あと所長達はどれくらいで来るんだ? 結界は壊す以外で突破するには張った本人が解除するか気絶させるかしかないと聞いているが、この様子だと張った本人は包帯野郎ってことか。
あの包帯野郎を気絶させることは不可能。解除することも狙いが俺である以上絶対にしない。残すは壊すのを待つのみか。いつまで耐えられるんだかな!
「心地よい痛みだ。あいつとの戦いを思い出して仕方がない」
「!?」
この野郎、俺の放電食らって平然と近づいてきやがる。「痛い」とか言っておきながら全然平気そうじゃねぇか!
「なら、これでも食らいやがれ!」
俺は放っていた放電を一気に手のひらに収束、圧縮させると指向性をもたせるようにして両掌にある紫電を纏う球体を包帯野郎に向ける。
咄嗟に考えた新技。名前は当然まだない。だが、恐らく威力は過去最高。
「おらあああああ!」
「!?」
俺は手のひらから圧縮した球体を一気に解き放った、その瞬間、巨大な砲撃となってほぼゼロ距離にいた包帯野郎を襲った。

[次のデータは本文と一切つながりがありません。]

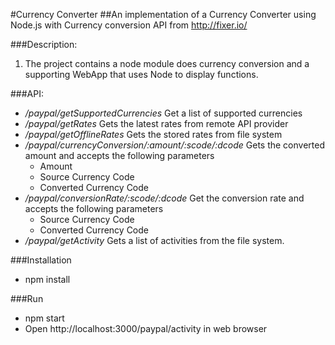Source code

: #Currency Converter
##An implementation of a Currency Converter using Node.js with Currency conversion API from http://fixer.io/

###Description:

1. The project contains a node module does currency conversion and a supporting WebApp that uses Node to display functions.

###API:

* */paypal/getSupportedCurrencies* Get a list of supported currencies
* */paypal/getRates* Gets the latest rates from remote API provider
* */paypal/getOfflineRates*  Gets the stored rates from file system
* */paypal/currencyConversion/:amount/:scode/:dcode* Gets the converted amount and accepts the following parameters
	- Amount
	- Source Currency Code
	- Converted Currency Code
* */paypal/conversionRate/:scode/:dcode* Get the conversion rate and accepts the following parameters
	- Source Currency Code
	- Converted Currency Code
* */paypal/getActivity* Gets a list of activities from the file system.


###Installation

* npm install 


###Run

* npm start
* Open http://localhost:3000/paypal/activity in web browser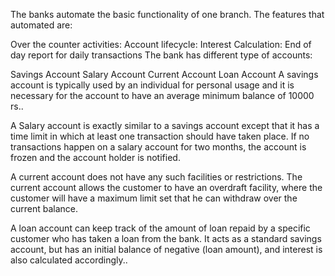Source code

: The banks automate the basic functionality of one branch. The features that automated are:

Over the counter activities:
Account lifecycle:
Interest Calculation:
End of day report for daily transactions
The bank has different type of accounts:

Savings Account
Salary Account
Current Account
Loan Account
A savings account is typically used by an individual for personal usage and it is necessary for the account to have an average minimum balance of 10000 rs..

A Salary account is exactly similar to a savings account except that it has a time limit in which at least one transaction should have taken place. If no transactions happen on a salary account for two months, the account is frozen and the account holder is notified.

A current account does not have any such facilities or restrictions. The current account allows the customer to have an overdraft facility, where the customer will have a maximum limit set that he can withdraw over the current balance.

A loan account can keep track of the amount of loan repaid by a specific customer who has taken a loan from the bank. It acts as a standard savings account, but has an initial balance of negative (loan amount), and interest is also calculated accordingly..
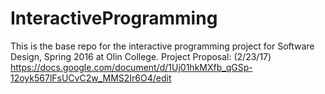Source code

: # InteractiveProgramming
This is the base repo for the interactive programming project for Software Design, Spring 2016 at Olin College.
Project Proposal: (2/23/17)
https://docs.google.com/document/d/1Uj01hkMXfb_qGSp-12oyk567lFsUCvC2w_MMS2Ir6O4/edit

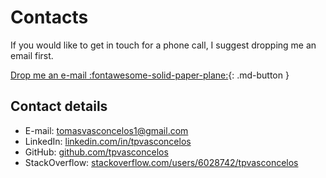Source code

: # Contacts

If you would like to get in touch for a phone call, I suggest dropping me an email first.


[Drop me an e-mail :fontawesome-solid-paper-plane:](mailto:tomasvasconcelos1@gmail.com){: .md-button }


## Contact details

[comment]: <> ([:fontawesome-solid-paper-plane:]&#40;mailto:tomasvasconcelos1@gmail.com&#41;)

[comment]: <> ([:fontawesome-brands-linkedin:]&#40;https://www.linkedin.com/in/tpvasconcelos/&#41;)

[comment]: <> ([:fontawesome-brands-github:]&#40;https://github.com/tpvasconcelos&#41;)

[comment]: <> ([:fontawesome-brands-stack-overflow:]&#40;https://stackoverflow.com/users/6028742/tpvasconcelos&#41;)
  
- E-mail: [tomasvasconcelos1@gmail.com](mailto:tomasvasconcelos1@gmail.com)
- LinkedIn: [linkedin.com/in/tpvasconcelos](https://www.linkedin.com/in/tpvasconcelos/)
- GitHub: [github.com/tpvasconcelos](https://github.com/tpvasconcelos)
- StackOverflow: [stackoverflow.com/users/6028742/tpvasconcelos](https://stackoverflow.com/users/6028742/tpvasconcelos)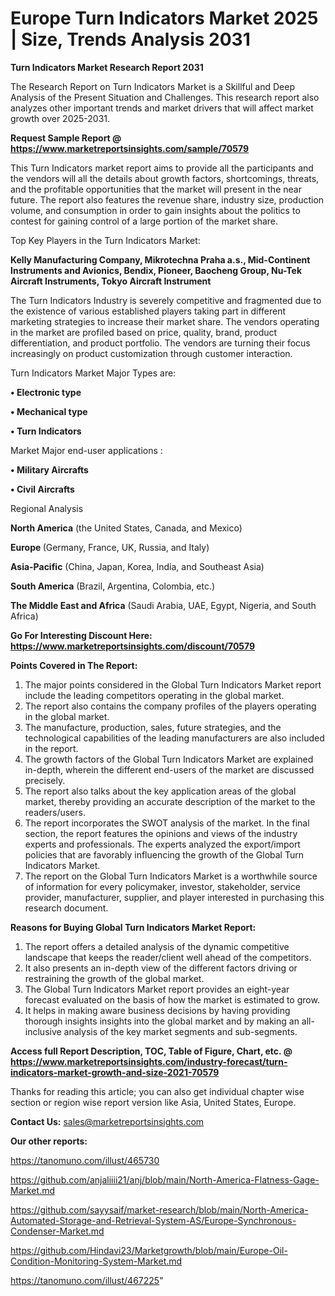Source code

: # Europe Turn Indicators Market 2025 | Size, Trends Analysis 2031

<strong>Turn Indicators Market Research Report 2031</strong>

The Research Report on Turn Indicators Market is a Skillful and Deep Analysis of the Present Situation and Challenges. This research report also analyzes other important trends and market drivers that will affect market growth over 2025-2031.

<strong>Request Sample Report @ <a href=https://www.marketreportsinsights.com/sample/70579>https://www.marketreportsinsights.com/sample/70579</a></strong>

This Turn Indicators market report aims to provide all the participants and the vendors will all the details about growth factors, shortcomings, threats, and the profitable opportunities that the market will present in the near future. The report also features the revenue share, industry size, production volume, and consumption in order to gain insights about the politics to contest for gaining control of a large portion of the market share.

Top Key Players in the Turn Indicators Market:

<strong>Kelly Manufacturing Company, Mikrotechna Praha a.s., Mid-Continent Instruments and Avionics, Bendix, Pioneer, Baocheng Group, Nu-Tek Aircraft Instruments, Tokyo Aircraft Instrument</strong>

The Turn Indicators Industry is severely competitive and fragmented due to the existence of various established players taking part in different marketing strategies to increase their market share. The vendors operating in the market are profiled based on price, quality, brand, product differentiation, and product portfolio. The vendors are turning their focus increasingly on product customization through customer interaction.

Turn Indicators Market Major Types are:

<strong>• Electronic type

• Mechanical type

• Turn Indicators</strong>

Market Major end-user applications :

<strong>• Military Aircrafts

• Civil Aircrafts</strong>

Regional Analysis

</u><strong><b>North America</b></strong> (the United States, Canada, and Mexico)

<strong><b>Europe </b></strong>(Germany, France, UK, Russia, and Italy)

<strong><b>Asia-Pacific</b></strong> (China, Japan, Korea, India, and Southeast Asia)

<strong><b>South America</b></strong> (Brazil, Argentina, Colombia, etc.)

<strong><b>The Middle East and Africa</b></strong> (Saudi Arabia, UAE, Egypt, Nigeria, and South Africa)

<strong>Go For Interesting Discount Here: <a href=https://www.marketreportsinsights.com/discount/70579>https://www.marketreportsinsights.com/discount/70579</a></strong>

<strong>Points Covered in The Report:</strong>
<ol>
  <li>The major points considered in the Global Turn Indicators Market report include the leading competitors operating in the global market.</li>
  <li>The report also contains the company profiles of the players operating in the global market.</li>
  <li>The manufacture, production, sales, future strategies, and the technological capabilities of the leading manufacturers are also included in the report.</li>
  <li>The growth factors of the Global Turn Indicators Market are explained in-depth, wherein the different end-users of the market are discussed precisely.</li>
  <li>The report also talks about the key application areas of the global market, thereby providing an accurate description of the market to the readers/users.</li>
  <li>The report incorporates the SWOT analysis of the market. In the final section, the report features the opinions and views of the industry experts and professionals. The experts analyzed the export/import policies that are favorably influencing the growth of the Global Turn Indicators Market.</li>
  <li>The report on the Global Turn Indicators Market is a worthwhile source of information for every policymaker, investor, stakeholder, service provider, manufacturer, supplier, and player interested in purchasing this research document.</li>
</ol>
<strong>Reasons for Buying Global Turn Indicators Market Report:</strong>

<ol>
  <li>The report offers a detailed analysis of the dynamic competitive landscape that keeps the reader/client well ahead of the competitors.</li>
  <li>It also presents an in-depth view of the different factors driving or restraining the growth of the global market.</li>
  <li>The Global Turn Indicators Market report provides an eight-year forecast evaluated on the basis of how the market is estimated to grow.</li>
  <li>It helps in making aware business decisions by having providing thorough insights insights into the global market and by making an all-inclusive analysis of the key market segments and sub-segments.</li>
</ol>
<strong>Access full Report Description, TOC, Table of Figure, Chart, etc. @ <a href=https://www.marketreportsinsights.com/industry-forecast/turn-indicators-market-growth-and-size-2021-70579>https://www.marketreportsinsights.com/industry-forecast/turn-indicators-market-growth-and-size-2021-70579</a></strong>


Thanks for reading this article; you can also get individual chapter wise section or region wise report version like Asia, United States, Europe.

<strong>Contact Us:</strong>
sales@marketreportsinsights.com

<strong>Our other reports:</strong>

<a href=https://tanomuno.com/illust/465730>https://tanomuno.com/illust/465730</a>

<a href=https://github.com/anjaliiii21/anj/blob/main/North-America-Flatness-Gage-Market.md>https://github.com/anjaliiii21/anj/blob/main/North-America-Flatness-Gage-Market.md</a>

<a href=https://github.com/sayysaif/market-research/blob/main/North-America-Automated-Storage-and-Retrieval-System-AS/Europe-Synchronous-Condenser-Market.md>https://github.com/sayysaif/market-research/blob/main/North-America-Automated-Storage-and-Retrieval-System-AS/Europe-Synchronous-Condenser-Market.md</a>

<a href=https://github.com/Hindavi23/Marketgrowth/blob/main/Europe-Oil-Condition-Monitoring-System-Market.md>https://github.com/Hindavi23/Marketgrowth/blob/main/Europe-Oil-Condition-Monitoring-System-Market.md</a>

<a href=https://tanomuno.com/illust/467225>https://tanomuno.com/illust/467225</a>"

大地を抉り、どこまでも突き進んで建物を壊し、結界にまで威力が弱まることもなく届いていく。
その砲撃は十数秒と持たなかった。もともとのマギの量が少なかったせいだろう。
しかし、大地がマグマのように赤くなっている地面で包帯野郎はその包帯をわずかに焦がしながら立っていた。
だけど、俺は自然と笑みがこぼれていく。
「遅いですよ」
包帯野郎を拘束するように茨の鞭が絡みつく。さらに炎を纏う巨大な剣に、殺気を宿らせる巨大な鎌。加えて、後方からは狙いを定めるスナイパー。
そう――――所長達だ。
「よく耐えた」
「はい、先生」
俺の肩を持ちながら声をかけてくる金剛さんに対して、ようやく俺の役目は終わったのだと肺に溜まった息を吐いた。